If I may suggest? There are many schools of psychology but they don't really work because they are based in atheism and evolution. People need Bible-based counseling. Take responsibility for your actions instead of blaming other people, admit your sins, repent, and let your Creator be the Lord of your life. There is more to it than this, but that's a good start, you savvy?

Charles Darwin's philosophies had an influence on Freud and many other people. Karl Marx wrote to Friedrich Engels about Origin of Species, "This is the book which contains the basis in natural history for our view". Darwin and Marx were not in full agreement on some things, but this part is significant. Evolution through Darwin's hijacked version of natural selection had almost faded away at one time. It was rescued by adding conjectures about mutations, and then called neo-Darwinism or the modern synthesis. Sometimes it has a similar but longer title, but many people say Darwinism for short and expect people to understand what they're talking about.

Look at the (figurative) tower of stone that Darwin built.

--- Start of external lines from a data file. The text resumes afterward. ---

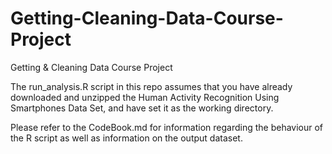 Getting-Cleaning-Data-Course-Project
====================================

Getting &amp; Cleaning Data Course Project

The run_analysis.R script in this repo assumes that you have already downloaded and unzipped the Human Activity Recognition Using Smartphones Data Set, and have set it as the working directory.

Please refer to the CodeBook.md for information regarding the behaviour of the R script as well as information on the output dataset.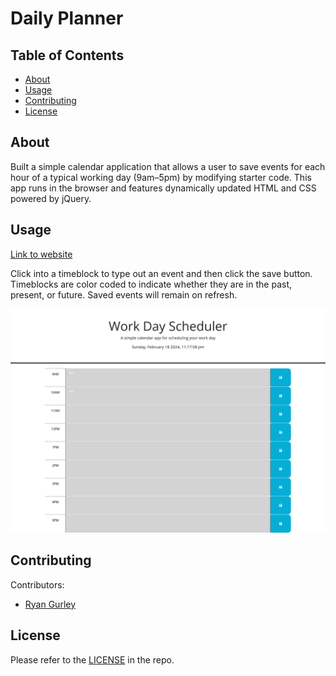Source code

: # Daily Planner



## Table of Contents

- [About](#about)
- [Usage](#usage)
- [Contributing](#contributing)
- [License](#license)

## About

Built a simple calendar application that allows a user to save events for each hour of a typical working day (9am&ndash;5pm) by modifying starter code. This app runs in the browser and features dynamically updated HTML and CSS powered by jQuery.


## Usage


[Link to website](https://gurleyryan.github.io/daily-planner/)

Click into a timeblock to type out an event and then click the save button. Timeblocks are color coded to indicate whether they are in the past, present, or future. Saved events will remain on refresh.

![Alt Text](assets/images/DailyPlanner.png "Website Screenshot")

## Contributing

Contributors: <br />

- [Ryan Gurley](https://github.com/gurleyryan)


## License

Please refer to the [LICENSE](https://github.com/gurleyryan/daily-planner?tab=MIT-1-ov-file) in the repo.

He has had, and still has, followers that continue to build that monument. Many do not realize it, but Darwin has fallen from the tower. There are Intelligent Design proponents and other evolution doubters who are pondering the wreckage. What they believed is false, and they can walk away from the whips and chains of those who ride herd on the secular science industry. "Now where do we go?"

Biblical creationists interpret the evidence without the shackles of naturalistic paradigms. We know the ultimate source of truth is in God's Word, and creation scientists have theories and models that explain observed evidence without dishonest naturalistic paradigms and evolutionary machinations. You'll thank us later.

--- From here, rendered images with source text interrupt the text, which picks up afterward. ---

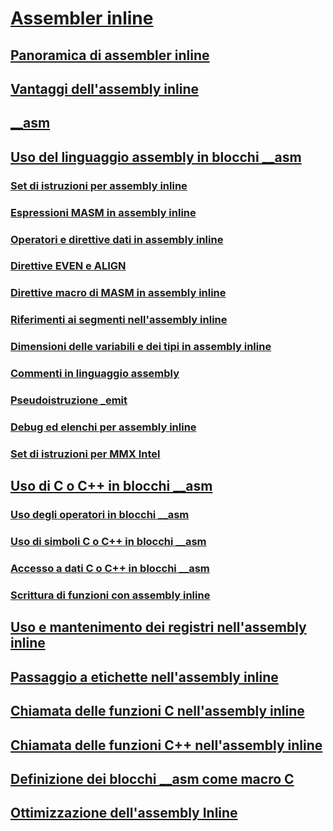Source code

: # [Assembler inline](inline-assembler.md)
## [Panoramica di assembler inline](inline-assembler-overview.md)
## [Vantaggi dell'assembly inline](advantages-of-inline-assembly.md)
## [__asm](asm.md)
## [Uso del linguaggio assembly in blocchi __asm](using-assembly-language-in-asm-blocks.md)
### [Set di istruzioni per assembly inline](instruction-set-for-inline-assembly.md)
### [Espressioni MASM in assembly inline](masm-expressions-in-inline-assembly.md)
### [Operatori e direttive dati in assembly inline](data-directives-and-operators-in-inline-assembly.md)
### [Direttive EVEN e ALIGN](even-and-align-directives.md)
### [Direttive macro di MASM in assembly inline](masm-macro-directives-in-inline-assembly.md)
### [Riferimenti ai segmenti nell'assembly inline](segment-references-in-inline-assembly.md)
### [Dimensioni delle variabili e dei tipi in assembly inline](type-and-variable-sizes-in-inline-assembly.md)
### [Commenti in linguaggio assembly](assembly-language-comments.md)
### [Pseudoistruzione _emit](emit-pseudoinstruction.md)
### [Debug ed elenchi per assembly inline](debugging-and-listings-for-inline-assembly.md)
### [Set di istruzioni per MMX Intel](intel-s-mmx-instruction-set.md)
## [Uso di C o C++ in blocchi __asm](using-c-or-cpp-in-asm-blocks.md)
### [Uso degli operatori in blocchi __asm](using-operators-in-asm-blocks.md)
### [Uso di simboli C o C++ in blocchi __asm](using-c-or-cpp-symbols-in-asm-blocks.md)
### [Accesso a dati C o C++ in blocchi __asm](accessing-c-or-cpp-data-in-asm-blocks.md)
### [Scrittura di funzioni con assembly inline](writing-functions-with-inline-assembly.md)
## [Uso e mantenimento dei registri nell'assembly inline](using-and-preserving-registers-in-inline-assembly.md)
## [Passaggio a etichette nell'assembly inline](jumping-to-labels-in-inline-assembly.md)
## [Chiamata delle funzioni C nell'assembly inline](calling-c-functions-in-inline-assembly.md)
## [Chiamata delle funzioni C++ nell'assembly inline](calling-cpp-functions-in-inline-assembly.md)
## [Definizione dei blocchi __asm come macro C](defining-asm-blocks-as-c-macros.md)
## [Ottimizzazione dell'assembly Inline](optimizing-inline-assembly.md)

In Genesis 11:1-9 we read about how the population had increased after the Flood, but sinful humans rebel against God. They wanted to stay where they were, build a tower made of bricks, and make a name for themselves. This was essentially a monument to pride, arrogance, and rebellion against God. We know how that turned out.

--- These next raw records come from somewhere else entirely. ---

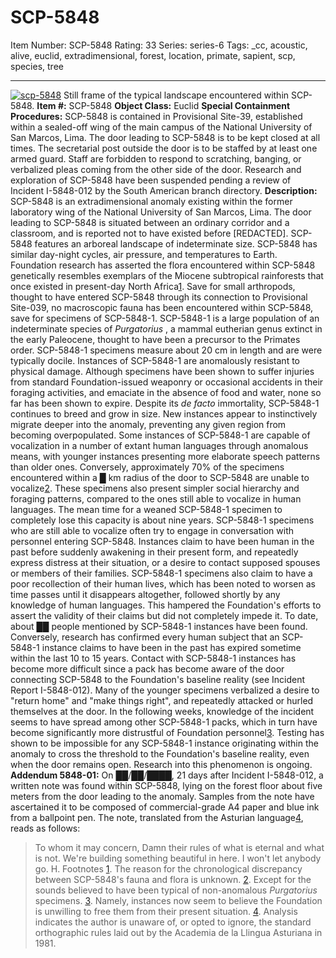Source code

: # SCP-5848
Item Number: SCP-5848
Rating: 33
Series: series-6
Tags: _cc, acoustic, alive, euclid, extradimensional, forest, location, primate, sapient, scp, species, tree

---

[![scp-5848](https://scp-wiki.wdfiles.com/local--resized-images/scp-5848/scp-5848/medium.jpg)](https://scp-wiki.wdfiles.com/local--files/scp-5848/scp-5848)
Still frame of the typical landscape encountered within SCP-5848.
**Item #:** SCP-5848
**Object Class:** Euclid
**Special Containment Procedures:** SCP-5848 is contained in Provisional Site-39, established within a sealed-off wing of the main campus of the National University of San Marcos, Lima. The door leading to SCP-5848 is to be kept closed at all times. The secretarial post outside the door is to be staffed by at least one armed guard. Staff are forbidden to respond to scratching, banging, or verbalized pleas coming from the other side of the door. Research and exploration of SCP-5848 have been suspended pending a review of Incident I-5848-012 by the South American branch directory.
**Description:** SCP-5848 is an extradimensional anomaly existing within the former laboratory wing of the National University of San Marcos, Lima. The door leading to SCP-5848 is situated between an ordinary corridor and a classroom, and is reported not to have existed before [REDACTED]. SCP-5848 features an arboreal landscape of indeterminate size. SCP-5848 has similar day-night cycles, air pressure, and temperatures to Earth. Foundation research has asserted the flora encountered within SCP-5848 genetically resembles exemplars of the Miocene subtropical rainforests that once existed in present-day North Africa[1](javascript:;). Save for small arthropods, thought to have entered SCP-5848 through its connection to Provisional Site-039, no macroscopic fauna has been encountered within SCP-5848, save for specimens of SCP-5848-1.
SCP-5848-1 is a large population of an indeterminate species of _Purgatorius_ , a mammal eutherian genus extinct in the early Paleocene, thought to have been a precursor to the Primates order. SCP-5848-1 specimens measure about 20 cm in length and are were typically docile.
Instances of SCP-5848-1 are anomalously resistant to physical damage. Although specimens have been shown to suffer injuries from standard Foundation-issued weaponry or occasional accidents in their foraging activities, and emaciate in the absence of food and water, none so far has been shown to expire. Despite its _de facto_ immortality, SCP-5848-1 continues to breed and grow in size. New instances appear to instinctively migrate deeper into the anomaly, preventing any given region from becoming overpopulated.
Some instances of SCP-5848-1 are capable of vocalization in a number of extant human languages through anomalous means, with younger instances presenting more elaborate speech patterns than older ones. Conversely, approximately 70% of the specimens encountered within a █ km radius of the door to SCP-5848 are unable to vocalize[2](javascript:;). These specimens also present simpler social hierarchy and foraging patterns, compared to the ones still able to vocalize in human languages. The mean time for a weaned SCP-5848-1 specimen to completely lose this capacity is about nine years.
SCP-5848-1 specimens who are still able to vocalize often try to engage in conversation with personnel entering SCP-5848. Instances claim to have been human in the past before suddenly awakening in their present form, and repeatedly express distress at their situation, or a desire to contact supposed spouses or members of their families. SCP-5848-1 specimens also claim to have a poor recollection of their human lives, which has been noted to worsen as time passes until it disappears altogether, followed shortly by any knowledge of human languages. This hampered the Foundation's efforts to assert the validity of their claims but did not completely impede it. To date, about ██ people mentioned by SCP-5848-1 instances have been found. Conversely, research has confirmed every human subject that an SCP-5848-1 instance claims to have been in the past has expired sometime within the last 10 to 15 years.
Contact with SCP-5848-1 instances has become more difficult since a pack has become aware of the door connecting SCP-5848 to the Foundation's baseline reality (see Incident Report I-5848-012). Many of the younger specimens verbalized a desire to "return home" and "make things right", and repeatedly attacked or hurled themselves at the door. In the following weeks, knowledge of the incident seems to have spread among other SCP-5848-1 packs, which in turn have become significantly more distrustful of Foundation personnel[3](javascript:;).
Testing has shown to be impossible for any SCP-5848-1 instance originating within the anomaly to cross the threshold to the Foundation's baseline reality, even when the door remains open. Research into this phenomenon is ongoing.
**Addendum 5848-01:** On ██/██/████, 21 days after Incident I-5848-012, a written note was found within SCP-5848, lying on the forest floor about five meters from the door leading to the anomaly. Samples from the note have ascertained it to be composed of commercial-grade A4 paper and blue ink from a ballpoint pen. The note, translated from the Asturian language[4](javascript:;), reads as follows:
> To whom it may concern,
> Damn their rules of what is eternal and what is not. We're building something beautiful in here.
> I won't let anybody go.
> H.
Footnotes
[1](javascript:;). The reason for the chronological discrepancy between SCP-5848's fauna and flora is unknown.
[2](javascript:;). Except for the sounds believed to have been typical of non-anomalous _Purgatorius_ specimens.
[3](javascript:;). Namely, instances now seem to believe the Foundation is unwilling to free them from their present situation.
[4](javascript:;). Analysis indicates the author is unaware of, or opted to ignore, the standard orthographic rules laid out by the Academia de la Llingua Asturiana in 1981.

Back to "Stargazer" again. In the increasingly intense ending, one of the lines about looking at the tower of stone causes me to imagine the singer punctuating "Look! Look! Look! Look! Look at his tower of stone!" with finger jabs. Yes, take a good look. And become free.

I know I've hopped like a bucking bronco among three subjects. Now it's time to give you a link to what prompted all this.
Let this be a lesson on misplaced trust in confident-sounding authority figures. This guy was SO WRONG!
Sigmund Freud (1856-1939) was THE celebrity psychologist at the turn of the 19th century. The Austrian psychologist was prolific, bold and arrogant. His theories were standard fare in textbooks, using words and concepts he invented: id, ego, super-ego, the unconscious, Oedipus complex, female hysteria, psychoanalysis. His visage, with white beard, glasses and cigar, probing the subconscious influences of some patient on a couch, is easily recognizable even today. He spawned many disciples and imitators. The adoration and affection heaped on this man as a scientist was incalculable in his day.
But now look at the title of a piece in Live Science by Benjamin Plackett: “WAS FREUD RIGHT ABOUT ANYTHING?”
The expected answer, and the answer defended in the article, is a resounding NO.
I'd be much obliged if you'd the rest of the article. Just click on "Freud: Celebrity Fraud". In addition, you may be interested in "The Tower of Babel and Evolutionary Thinking".

Finally, if you've a mind to, you can hear "Stargazer" on YouTube, and the frantic sequel, "A Light in the Black" where Tony Carey adds excellent keyboard work, Ritchie Blackmore does excellent guitar work, Jimmy Bain shone on bass, Ronny James Dio had excellent vocals again, and Cozy Powell's thundering on drums was amazing. When I had the vinyl album, side two only contained these songs. By the way, it had one of the best album covers. If you look at it, find the figure near the bottom, left of center.